REQUIRED WORK:
Beginning at the line that holds "It doesn't have" and continuing to the last line of the data below, transcribe every line word for word, without pictures.

Saved data entries:
⟨
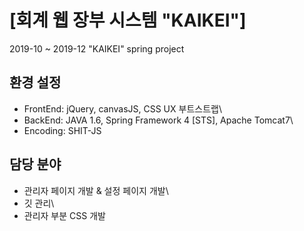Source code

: # [회계 웹 장부 시스템 "KAIKEI"]
2019-10 ~ 2019-12 "KAIKEI" spring project

## 환경 설정
* FrontEnd: jQuery, canvasJS, CSS UX 부트스트랩\
* BackEnd: JAVA 1.6, Spring Framework 4 [STS], Apache Tomcat7\
* Encoding: SHIT-JS

## 담당 분야
* 관리자 페이지 개발 & 설정 페이지 개발\
* 깃 관리\
* 관리자 부분 CSS 개발


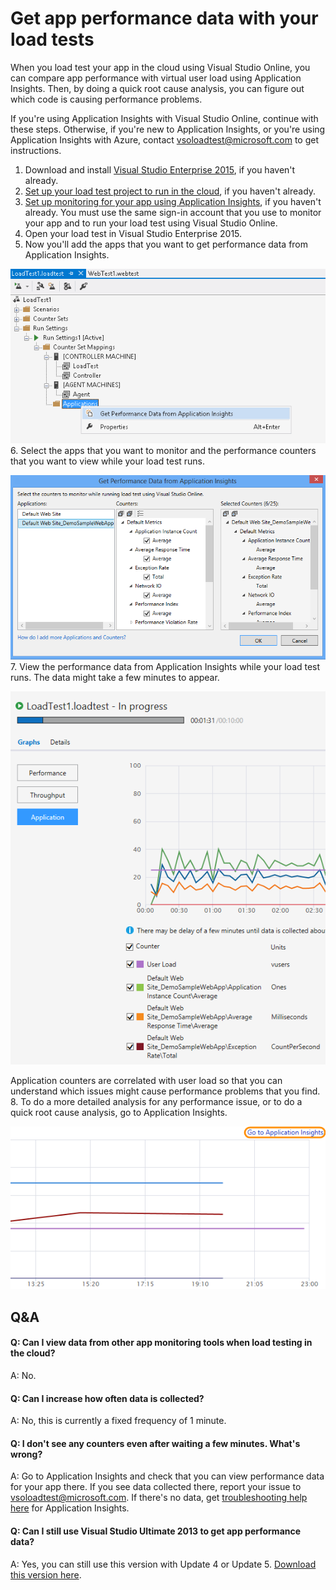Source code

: <properties
	pageTitle="Get app performance data with your load tests"
  description="Get app performance data with your load tests"
  services="visual-studio-online"
  documentationCenter = ""
  authors="terryaustin"
  manager="terryaustin"
  editor="terryaustin" /> 





# Get app performance data with your load tests


When you load test your app in the cloud using Visual Studio Online, 
you can compare app performance with virtual user load using Application Insights. 
Then, by doing a quick root cause analysis, you can figure out which code 
is causing performance problems.



If you're using Application Insights with Visual Studio Online, 
continue with these steps. Otherwise, if you're new to Application Insights, 
or you're using Application Insights with Azure, contact 
[vsoloadtest@microsoft.com](mailto:vsoloadtest@microsoft.com) to get instructions.


1. Download and install 
[Visual Studio Enterprise 2015](https://www.visualstudio.com/downloads/download-visual-studio-vs), 
if you haven't already.
2. [Set up your load test project to run in the cloud](https://www.visualstudio.com/get-started/test/load-test-your-app-vs#LoadTestVSIDE), 
if you haven't already.
3. [Set up monitoring for your app using Application Insights](https://blogs.msdn.com/b/visualstudioalm/archive/2014/07/08/get-application-performance-counters-of-your-choice-during-load-runs-with-visual-studio-online.aspx), 
if you haven't already. You must use the same sign-in account that you 
use to monitor your app and to run your load test using Visual Studio Online.
4. Open your load test in Visual Studio Enterprise 2015.
5. Now you'll add the apps that you want to get performance 
data from Application Insights.



![Right-click Applications. Click Get Performance Data from Application Insights](./media/get-performance-data-for-load-tests/LoadTestGetApps.png)
6. Select the apps that you want to monitor and the performance counters 
that you want to view while your load test runs.



![Select the apps to monitor and performance counters](./media/get-performance-data-for-load-tests/LoadTestGetAppsDialog.png)
7. View the performance data from Application Insights while your 
load test runs. The data might take a few minutes to appear.



![To view the performance counters when your load test runs, click Application](./media/get-performance-data-for-load-tests/LoadTestApplicationResults.png)



Application counters are correlated with user load so that you can 
understand which issues might cause performance problems that you find.
8. To do a more detailed analysis for any performance issue, or to do a 
quick root cause analysis, go to Application Insights.



![To get more performance details, click Go to Application Insights](./media/get-performance-data-for-load-tests/LoadTestGoToAppInsights.png)

## Q&amp;A

#### Q: Can I view data from other app monitoring tools when load testing in the cloud?


A: No.


#### Q: Can I increase how often data is collected?


A: No, this is currently a fixed frequency of 1 minute.


#### Q: I don't see any counters even after waiting a few minutes. What's wrong?


A: Go to Application Insights and check that you can view performance data 
for your app there. If you see data collected there, report your issue to 
[vsoloadtest@microsoft.com](mailto:vsoloadtest@microsoft.com). If there's no data, get 
[troubleshooting help here](http://blogs.msdn.com/b/visualstudioalm/archive/2013/12/11/application-insights-microsoft-monitoring-agent-setup-faq.aspx) 
for Application Insights.


#### Q: Can I still use Visual Studio Ultimate 2013 to get app performance data?


A:  Yes, you can still use this version with Update 4 or Update 5. [Download this version here](https://www.visualstudio.com/downloads/download-visual-studio-vs).
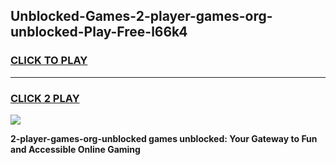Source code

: 
## Unblocked-Games-2-player-games-org-unblocked-Play-Free-l66k4
<h3>
<a href="https://premium76.site?title=2-player-games-org-unblocked&ref=15A">CLICK TO PLAY</a></h3>
<hr>

<h3>
<a href="https://premium76.site?title=2-player-games-org-unblocked&ref=15A">CLICK 2 PLAY</a>
  
</h3>

<a href="https://premium76.site?title=2-player-games-org-unblocked&ref=15A"><img src="https://clearcache.store/games.png"></a>


**2-player-games-org-unblocked games unblocked: Your Gateway to Fun and Accessible Online Gaming**
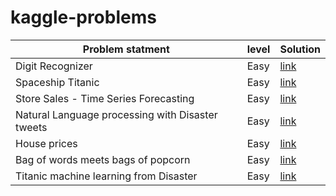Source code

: # kaggle-problems
| Problem statment| level | Solution |
| --- | --- | --- |
| Digit Recognizer| Easy | [link](https://github.com/iamnikhilpal/kaggle-problems/) |
| Spaceship Titanic | Easy | [link](https://github.com/iamnikhilpal/kaggle-problems/) |
| Store Sales - Time Series Forecasting | Easy | [link](https://github.com/iamnikhilpal/kaggle-problems/) |
|  Natural Language processing with Disaster tweets | Easy | [link](https://github.com/iamnikhilpal/kaggle-problems/) |
| House prices | Easy | [link](https://github.com/iamnikhilpal/kaggle-problems/) |
| Bag of words meets bags of popcorn | Easy | [link](https://github.com/iamnikhilpal/kaggle-problems/) |
|  Titanic machine learning from Disaster | Easy | [link](https://github.com/iamnikhilpal/kaggle-problems/) |
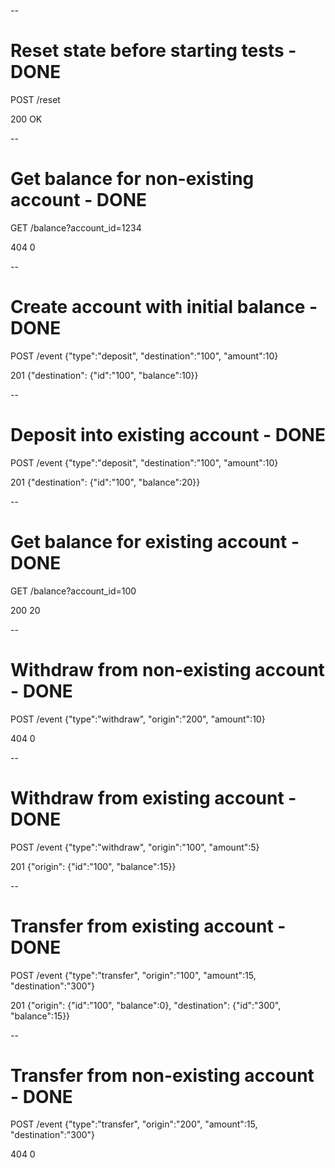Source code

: --
# Reset state before starting tests - DONE

POST /reset

200 OK


--
# Get balance for non-existing account - DONE

GET /balance?account_id=1234

404 0


--
# Create account with initial balance - DONE

POST /event {"type":"deposit", "destination":"100", "amount":10}

201 {"destination": {"id":"100", "balance":10}}


--
# Deposit into existing account - DONE

POST /event {"type":"deposit", "destination":"100", "amount":10}

201 {"destination": {"id":"100", "balance":20}}


--
# Get balance for existing account - DONE

GET /balance?account_id=100

200 20

--
# Withdraw from non-existing account - DONE

POST /event {"type":"withdraw", "origin":"200", "amount":10}

404 0

--
# Withdraw from existing account - DONE

POST /event {"type":"withdraw", "origin":"100", "amount":5}

201 {"origin": {"id":"100", "balance":15}}

--
# Transfer from existing account - DONE

POST /event {"type":"transfer", "origin":"100", "amount":15, "destination":"300"}

201 {"origin": {"id":"100", "balance":0}, "destination": {"id":"300", "balance":15}}

--
# Transfer from non-existing account - DONE

POST /event {"type":"transfer", "origin":"200", "amount":15, "destination":"300"}

404 0

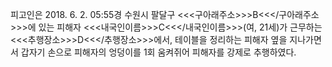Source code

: 피고인은 2018. 6. 2. 05:55경 수원시 팔달구 <<<구아래주소>>>B<<</구아래주소>>>에 있는 피해자 <<<내국인이름>>>C<<</내국인이름>>>(여, 21세)가 근무하는 <<<추행장소>>>D<<</추행장소>>>에서, 테이블을 정리하는 피해자 옆을 지나가면서 갑자기 손으로 피해자의 엉덩이를 1회 움켜쥐어 피해자를 강제로 추행하였다.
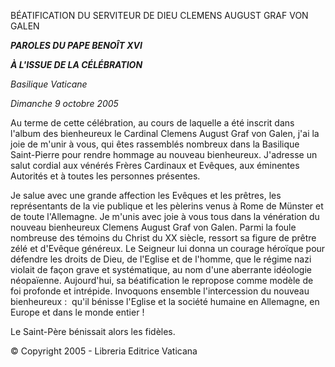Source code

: BÉATIFICATION DU SERVITEUR DE DIEU CLEMENS AUGUST GRAF VON GALEN

***PAROLES DU PAPE BENOÎT XVI***

***À L'ISSUE DE LA CÉLÉBRATION***

*Basilique Vaticane*

*Dimanche 9 octobre 2005*

Au terme de cette célébration, au cours de laquelle a été inscrit dans l'album des bienheureux le Cardinal Clemens August Graf von Galen, j'ai la joie de m'unir à vous, qui êtes rassemblés nombreux dans la Basilique Saint-Pierre pour rendre hommage au nouveau bienheureux. J'adresse un salut cordial aux vénérés Frères Cardinaux et Evêques, aux éminentes Autorités et à toutes les personnes présentes.

Je salue avec une grande affection les Evêques et les prêtres, les représentants de la vie publique et les pèlerins venus à Rome de Münster et de toute l'Allemagne. Je m'unis avec joie à vous tous dans la vénération du nouveau bienheureux Clemens August Graf von Galen. Parmi la foule nombreuse des témoins du Christ du XX siècle, ressort sa figure de prêtre zélé et d'Evêque généreux. Le Seigneur lui donna un courage héroïque pour défendre les droits de Dieu, de l'Eglise et de l'homme, que le régime nazi violait de façon grave et systématique, au nom d'une aberrante idéologie néopaïenne. Aujourd'hui, sa béatification le repropose comme modèle de foi profonde et intrépide. Invoquons ensemble l'intercession du nouveau bienheureux :  qu'il bénisse l'Eglise et la société humaine en Allemagne, en Europe et dans le monde entier !

Le Saint-Père bénissait alors les fidèles.

© Copyright 2005 - Libreria Editrice Vaticana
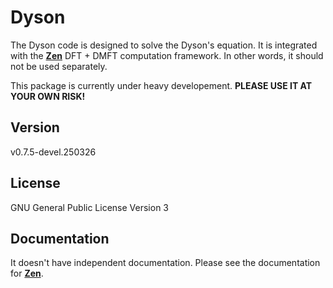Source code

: # Dyson

The Dyson code is designed to solve the Dyson's equation. It is integrated with the [**Zen**](https://github.com/huangli712/Zen) DFT + DMFT computation framework. In other words, it should not be used separately.

This package is currently under heavy developement. **PLEASE USE IT AT YOUR OWN RISK!**

## Version

v0.7.5-devel.250326

## License

GNU General Public License Version 3

## Documentation

It doesn't have independent documentation. Please see the documentation for [**Zen**](https://huangli712.github.io/projects/zen/index.html).
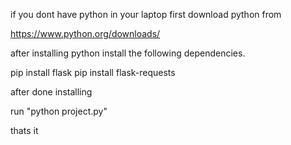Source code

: if you dont  have python in your laptop first download python from 

https://www.python.org/downloads/


after installing python install the following dependencies.

pip install flask
pip install flask-requests

after done installing

run "python project.py"

thats it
⟩
EXERCISE SOLUTION:
It doesn't have independent documentation. Please see the documentation for [**Zen**](https://huangli712.github.io/projects/zen/index.html).
Source code

: if you dont  have python in your laptop first download python from 

https://www.python.org/downloads/


after installing python install the following dependencies.

pip install flask
pip install flask-requests

after done installing

run "python project.py"

thats it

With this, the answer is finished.